YOUR INSTRUCTIONS —
"with" appears in how many lines of the entries? State only the number.

[SOURCE MATERIAL — start]

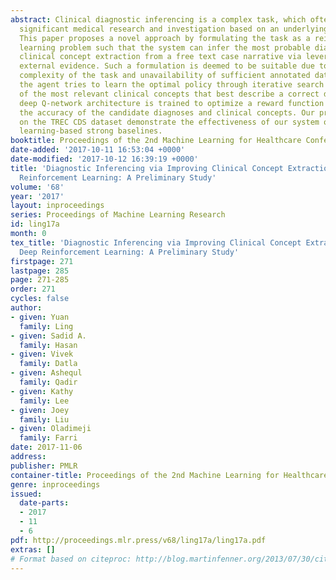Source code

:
 ```yaml
---
abstract: Clinical diagnostic inferencing is a complex task, which often requires
  significant medical research and investigation based on an underlying clinical scenario.
  This paper proposes a novel approach by formulating the task as a reinforcement
  learning problem such that the system can infer the most probable diagnoses by optimizing
  clinical concept extraction from a free text case narrative via leveraging relevant
  external evidence. Such a formulation is deemed to be suitable due to the inherent
  complexity of the task and unavailability of sufficient annotated data. During training,
  the agent tries to learn the optimal policy through iterative search and consolidation
  of the most relevant clinical concepts that best describe a correct diagnosis. A
  deep Q-network architecture is trained to optimize a reward function that measures
  the accuracy of the candidate diagnoses and clinical concepts. Our preliminary experiments
  on the TREC CDS dataset demonstrate the effectiveness of our system over non-reinforcement
  learning-based strong baselines.
booktitle: Proceedings of the 2nd Machine Learning for Healthcare Conference
date-added: '2017-10-11 16:53:04 +0000'
date-modified: '2017-10-12 16:39:19 +0000'
title: 'Diagnostic Inferencing via Improving Clinical Concept Extraction with Deep
  Reinforcement Learning: A Preliminary Study'
volume: '68'
year: '2017'
layout: inproceedings
series: Proceedings of Machine Learning Research
id: ling17a
month: 0
tex_title: 'Diagnostic Inferencing via Improving Clinical Concept Extraction with
  Deep Reinforcement Learning: A Preliminary Study'
firstpage: 271
lastpage: 285
page: 271-285
order: 271
cycles: false
author:
- given: Yuan
  family: Ling
- given: Sadid A.
  family: Hasan
- given: Vivek
  family: Datla
- given: Ashequl
  family: Qadir
- given: Kathy
  family: Lee
- given: Joey
  family: Liu
- given: Oladimeji
  family: Farri
date: 2017-11-06
address: 
publisher: PMLR
container-title: Proceedings of the 2nd Machine Learning for Healthcare Conference
genre: inproceedings
issued:
  date-parts:
  - 2017
  - 11
  - 6
pdf: http://proceedings.mlr.press/v68/ling17a/ling17a.pdf
extras: []
# Format based on citeproc: http://blog.martinfenner.org/2013/07/30/citeproc-yaml-for-bibliographies/
---
```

[SOURCE MATERIAL — finish]

RESULT BELOW —
2